Azul and Gol recently announced a flight-sharing agreement — Foto: Leo Pinheiro/Valor

Azul and Gol recently announced a flight-sharing agreement — Foto: Leo Pinheiro/Valor

The technical team of the Administrative Council for Economic Defense (CADE) has been in contact with Azul and Gol, seeking information regarding the recently announced flight-sharing agreement, sources say. While the companies are not mandated to submit the agreement to CADE, the antitrust authority can review potential competitive issues, as it has done with similar agreements in the past.

According to a source, before making the announcement, the companies had already approached CADE to present the agreement. Being a “traditional” model without overlapping routes, it is likely that there will be no hurdles from the agency. However, if a merger is proposed, it will require submission to CADE.

Currently, the technical team within CADE’s General Superintendence (SG) is conducting a confidential review to determine if the companies need to formally submit the agreement for analysis. Based on this review, SG may either initiate a formal analysis and request further information from the companies or close the case.

Following SG’s decision, any CADE councilor could request an investigation, which would require agreement from the Tribunal and the technical team.

Within CADE, opinions are divided; some see the agreement as unproblematic due to the lack of overlapping routes, while others believe certain clauses, like the merging of loyalty programs, may require further clarification.

Eric Hadmann Jasper, an expert in economic law and partner at HD Advogados, noted that it is natural for CADE to seek clarifications from the companies given the operation’s significance in a strategic market.

Until mid-2017, such agreements had to be notified to CADE. The policy changed following the analysis of an agreement between Qatar Airways and Latam, where CADE concluded that typical flight-sharing agreements did not require notification.

Mr. Jasper explained that in the Qatar Airways-Latam case, the exemption was granted because the agreement did not involve payment, asset transfers, or changes in corporate structure, and the companies had the freedom to start or stop routes, set prices, and did not exchange sensitive commercial information.

In a recent case involving Latam’s purchase of VoePass (Passaredo) shares, the technical team noted that such agreements can benefit consumers and airlines, particularly when connecting companies operating complementary routes.

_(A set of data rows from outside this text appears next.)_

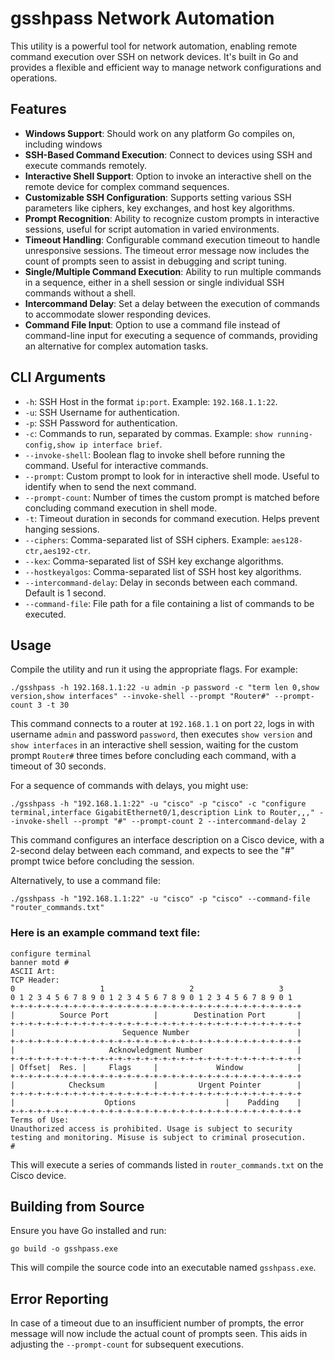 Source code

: # gsshpass Network Automation

This utility is a powerful tool for network automation, enabling remote command execution over SSH on network devices. It's built in Go and provides a flexible and efficient way to manage network configurations and operations.

## Features

- **Windows Support**: Should work on any platform Go compiles on, including windows
- **SSH-Based Command Execution**: Connect to devices using SSH and execute commands remotely.
- **Interactive Shell Support**: Option to invoke an interactive shell on the remote device for complex command sequences.
- **Customizable SSH Configuration**: Supports setting various SSH parameters like ciphers, key exchanges, and host key algorithms.
- **Prompt Recognition**: Ability to recognize custom prompts in interactive sessions, useful for script automation in varied environments.
- **Timeout Handling**: Configurable command execution timeout to handle unresponsive sessions. The timeout error message now includes the count of prompts seen to assist in debugging and script tuning.
- **Single/Multiple Command Execution**: Ability to run multiple commands in a sequence, either in a shell session or single individual SSH commands without a shell.
- **Intercommand Delay**: Set a delay between the execution of commands to accommodate slower responding devices.
- **Command File Input**: Option to use a command file instead of command-line input for executing a sequence of commands, providing an alternative for complex automation tasks.

## CLI Arguments

- `-h`: SSH Host in the format `ip:port`. Example: `192.168.1.1:22`.
- `-u`: SSH Username for authentication.
- `-p`: SSH Password for authentication.
- `-c`: Commands to run, separated by commas. Example: `show running-config,show ip interface brief`.
- `--invoke-shell`: Boolean flag to invoke shell before running the command. Useful for interactive commands.
- `--prompt`: Custom prompt to look for in interactive shell mode. Useful to identify when to send the next command.
- `--prompt-count`: Number of times the custom prompt is matched before concluding command execution in shell mode.
- `-t`: Timeout duration in seconds for command execution. Helps prevent hanging sessions.
- `--ciphers`: Comma-separated list of SSH ciphers. Example: `aes128-ctr,aes192-ctr`.
- `--kex`: Comma-separated list of SSH key exchange algorithms.
- `--hostkeyalgos`: Comma-separated list of SSH host key algorithms.
- `--intercommand-delay`: Delay in seconds between each command. Default is 1 second.
- `--command-file`: File path for a file containing a list of commands to be executed.

## Usage

Compile the utility and run it using the appropriate flags. For example:

```shell
./gsshpass -h 192.168.1.1:22 -u admin -p password -c "term len 0,show version,show interfaces" --invoke-shell --prompt "Router#" --prompt-count 3 -t 30
```

This command connects to a router at `192.168.1.1` on port `22`, logs in with username `admin` and password `password`, then executes `show version` and `show interfaces` in an interactive shell session, waiting for the custom prompt `Router#` three times before concluding each command, with a timeout of 30 seconds.

For a sequence of commands with delays, you might use:

```shell
./gsshpass -h "192.168.1.1:22" -u "cisco" -p "cisco" -c "configure terminal,interface GigabitEthernet0/1,description Link to Router,,," --invoke-shell --prompt "#" --prompt-count 2 --intercommand-delay 2
```

This command configures an interface description on a Cisco device, with a 2-second delay between each command, and expects to see the "#" prompt twice before concluding the session.

Alternatively, to use a command file:

```shell
./gsshpass -h "192.168.1.1:22" -u "cisco" -p "cisco" --command-file "router_commands.txt"
```

###     Here is an example command text file:

``` 
configure terminal
banner motd #
ASCII Art:
TCP Header:
0                   1                   2                   3
0 1 2 3 4 5 6 7 8 9 0 1 2 3 4 5 6 7 8 9 0 1 2 3 4 5 6 7 8 9 0 1
+-+-+-+-+-+-+-+-+-+-+-+-+-+-+-+-+-+-+-+-+-+-+-+-+-+-+-+-+-+-+-+-+
|          Source Port          |        Destination Port       |
+-+-+-+-+-+-+-+-+-+-+-+-+-+-+-+-+-+-+-+-+-+-+-+-+-+-+-+-+-+-+-+-+
|                        Sequence Number                        |
+-+-+-+-+-+-+-+-+-+-+-+-+-+-+-+-+-+-+-+-+-+-+-+-+-+-+-+-+-+-+-+-+
|                     Acknowledgment Number                     |
+-+-+-+-+-+-+-+-+-+-+-+-+-+-+-+-+-+-+-+-+-+-+-+-+-+-+-+-+-+-+-+-+
| Offset|  Res. |     Flags     |             Window            |
+-+-+-+-+-+-+-+-+-+-+-+-+-+-+-+-+-+-+-+-+-+-+-+-+-+-+-+-+-+-+-+-+
|            Checksum           |         Urgent Pointer        |
+-+-+-+-+-+-+-+-+-+-+-+-+-+-+-+-+-+-+-+-+-+-+-+-+-+-+-+-+-+-+-+-+
|                    Options                    |    Padding    |
+-+-+-+-+-+-+-+-+-+-+-+-+-+-+-+-+-+-+-+-+-+-+-+-+-+-+-+-+-+-+-+-+
Terms of Use:
Unauthorized access is prohibited. Usage is subject to security testing and monitoring. Misuse is subject to criminal prosecution.
#
```
This will execute a series of commands listed in `router_commands.txt` on the Cisco device.

## Building from Source

Ensure you have Go installed and run:

```shell
go build -o gsshpass.exe
```

This will compile the source code into an executable named `gsshpass.exe`.

## Error Reporting

In case of a timeout due to an insufficient number of prompts, the error message will now include the actual count of prompts seen. This aids in adjusting the `--prompt-count` for subsequent executions.


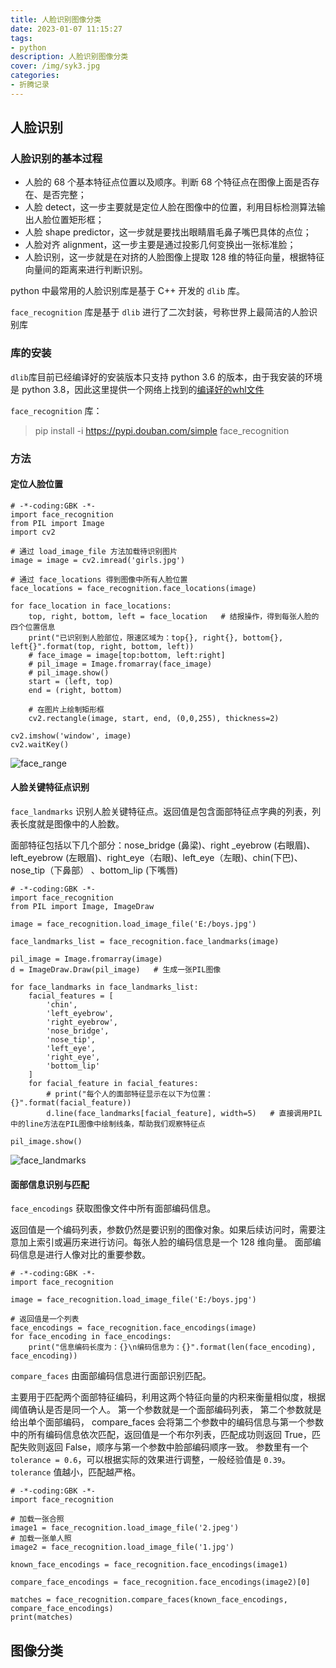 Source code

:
 ```yaml
---
title: 人脸识别图像分类
date: 2023-01-07 11:15:27
tags:
- python
description: 人脸识别图像分类
cover: /img/syk3.jpg
categories: 
- 折腾记录
---
```

## 人脸识别
### 人脸识别的基本过程
+ 人脸的 68 个基本特征点位置以及顺序。判断 68 个特征点在图像上面是否存在、是否完整；
+ 人脸 detect，这一步主要就是定位人脸在图像中的位置，利用目标检测算法输出人脸位置矩形框；
+ 人脸 shape predictor，这一步就是要找出眼睛眉毛鼻子嘴巴具体的点位；
+ 人脸对齐 alignment，这一步主要是通过投影几何变换出一张标准脸；
+ 人脸识别，这一步就是在对挤的人脸图像上提取 128 维的特征向量，根据特征向量间的距离来进行判断识别。

python 中最常用的人脸识别库是基于 C++ 开发的 `dlib` 库。

`face_recognition` 库是基于 `dlib` 进行了二次封装，号称世界上最简洁的人脸识别库

### 库的安装
`dlib`库目前已经编译好的安装版本只支持 python 3.6 的版本，由于我安装的环境是 python 3.8，因此这里提供一个网络上找到的[编译好的whl文件](dlib-19.19.0-cp38-cp38-win_amd64.whl)

`face_recognition` 库：
> pip install -i https://pypi.douban.com/simple face_recognition

### 方法
#### 定位人脸位置

```
# -*-coding:GBK -*-
import face_recognition
from PIL import Image
import cv2
 
# 通过 load_image_file 方法加载待识别图片
image = image = cv2.imread('girls.jpg')
 
# 通过 face_locations 得到图像中所有人脸位置
face_locations = face_recognition.face_locations(image)
 
for face_location in face_locations:
    top, right, bottom, left = face_location   # 结报操作，得到每张人脸的四个位置信息
    print("已识别到人脸部位，限速区域为：top{}, right{}, bottom{}, left{}".format(top, right, bottom, left))
    # face_image = image[top:bottom, left:right]
    # pil_image = Image.fromarray(face_image)
    # pil_image.show()
    start = (left, top)
    end = (right, bottom)
 
    # 在图片上绘制矩形框
    cv2.rectangle(image, start, end, (0,0,255), thickness=2)
 
cv2.imshow('window', image)
cv2.waitKey()
```

![face_range](face_range.png)
#### 人脸关键特征点识别
`face_landmarks` 识别人脸关键特征点。返回值是包含面部特征点字典的列表，列表长度就是图像中的人脸数。

面部特征包括以下几个部分：nose_bridge (鼻梁)、right _eyebrow (右眼眉)、left_eyebrow (左眼眉)、right_eye（右眼)、left_eye（左眼)、chin(下巴)、 nose_tip（下鼻部） 、bottom_lip (下嘴唇) 

```
# -*-coding:GBK -*-
import face_recognition
from PIL import Image, ImageDraw
 
image = face_recognition.load_image_file('E:/boys.jpg')
 
face_landmarks_list = face_recognition.face_landmarks(image)
 
pil_image = Image.fromarray(image)
d = ImageDraw.Draw(pil_image)   # 生成一张PIL图像
 
for face_landmarks in face_landmarks_list:
    facial_features = [
        'chin',
        'left_eyebrow',
        'right_eyebrow',
        'nose_bridge',
        'nose_tip',
        'left_eye',
        'right_eye',
        'bottom_lip'
    ]
    for facial_feature in facial_features:
        # print("每个人的面部特征显示在以下为位置：{}".format(facial_feature))
        d.line(face_landmarks[facial_feature], width=5)   # 直接调用PIL中的line方法在PIL图像中绘制线条，帮助我们观察特征点
 
pil_image.show()
```

![face_landmarks](face_landmarks.png)

#### 面部信息识别与匹配
`face_encodings` 获取图像文件中所有面部编码信息。

返回值是一个编码列表，参数仍然是要识别的图像对象。如果后续访问时，需要注意加上索引或遍历来进行访问。每张人脸的编码信息是一个 128 维向量。
面部编码信息是进行人像对比的重要参数。
```
# -*-coding:GBK -*-
import face_recognition
 
image = face_recognition.load_image_file('E:/boys.jpg')
 
# 返回值是一个列表
face_encodings = face_recognition.face_encodings(image)
for face_encoding in face_encodings:
    print("信息编码长度为：{}\n编码信息为：{}".format(len(face_encoding), face_encoding))
```

`compare_faces` 由面部编码信息进行面部识别匹配。

主要用于匹配两个面部特征编码，利用这两个特征向量的内积来衡量相似度，根据阈值确认是否是同一个人。
第一个参数就是一个面部编码列表， 第二个参数就是给出单个面部编码， compare_faces 会将第二个参数中的编码信息与第一个参数中的所有编码信息依次匹配，返回值是一个布尔列表，匹配成功则返回 True，匹配失败则返回 False，顺序与第一个参数中脸部编码顺序一致。
参数里有一个 `tolerance = 0.6`，可以根据实际的效果进行调整，一般经验值是 `0.39`。`tolerance` 值越小，匹配越严格。

```
# -*-coding:GBK -*-
import face_recognition
 
# 加载一张合照
image1 = face_recognition.load_image_file('2.jpeg')
# 加载一张单人照
image2 = face_recognition.load_image_file('1.jpg')

known_face_encodings = face_recognition.face_encodings(image1)

compare_face_encodings = face_recognition.face_encodings(image2)[0]

matches = face_recognition.compare_faces(known_face_encodings, compare_face_encodings)
print(matches)
```
## 图像分类
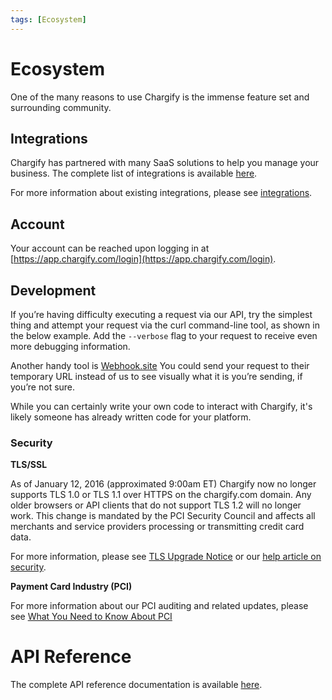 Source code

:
 ```yaml
---
tags: [Ecosystem]
---
```


# Ecosystem

One of the many reasons to use Chargify is the immense feature set and surrounding community.

## Integrations

Chargify has partnered with many SaaS solutions to help you manage your business. The complete list of integrations is available [here](https://www.chargify.com/integration-marketplace/).

For more information about existing integrations, please see [integrations](https://help.chargify.com/integrations/integrations-intro.html).

## Account

Your account can be reached upon logging in at [https://app.chargify.com/login](https://app.chargify.com/login).

## Development

If you’re having difficulty executing a request via our API, try the simplest thing and attempt your request via the curl command-line tool, as shown in the below example. Add the `--verbose` flag to your request to receive even more debugging information.

Another handy tool is [Webhook.site](https://webhook.site/) You could send your request to their temporary URL instead of us to see visually what it is you’re sending, if you’re not sure.

While you can certainly write your own code to interact with Chargify, it's likely someone has already written code for your platform.

### Security

**TLS/SSL**

As of January 12, 2016 (approximated 9:00am ET) Chargify now no longer supports TLS 1.0 or TLS 1.1 over HTTPS on the chargify.com domain. Any older browsers or API clients that do not support TLS 1.2 will no longer work. This change is mandated by the PCI Security Council and affects all merchants and service providers processing or transmitting credit card data.

For more information, please see [TLS Upgrade Notice](https://help.chargify.com/announcements/tls-upgrade-notice.html) or our [help article on security](https://help.chargify.com/my-account/security.html).

**Payment Card Industry (PCI)**

For more information about our PCI auditing and related updates, please see [What You Need to Know About PCI](https://www.chargify.com/blog/what-you-need-to-know-about-pci/)

# API Reference

The complete API reference documentation is available [here](https://chargify.stoplight.io/docs/api-docs/YXBpOjE0MTA4MjYx-chargify-api).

However, they can also reduce competition, as airlines might lose interest in exploring new or low-demand market niches.

The SG pointed out that CADE’s primary concern in reviewing domestic airline cooperation is the potential for coordinated actions, such as setting flight frequencies and fares together.

CADE councilor Gustavo Augusto emphasized that there is no precedent for absolute exemption of flight-sharing agreements. He stressed the need to assess whether the agreement involves shared risk and suggested that it would be prudent for the companies to notify the operation. “If we determine that the operation should have been notified, the companies could face penalties.”

Gol stated that the sharing agreement is a standard commercial deal within the “normal course of business,” involving only non-overlapping domestic routes, and affirmed their readiness to respond to any inquiries. Azul also expressed willingness to provide any necessary clarifications to CADE.

The National Civil Aviation Agency (ANAC) commented that commercial cooperation agreements do not require its prior analysis and approval. However, as the sector’s regulator, ANAC will monitor the implementation to ensure passenger rights are protected and operations adhere to safety standards.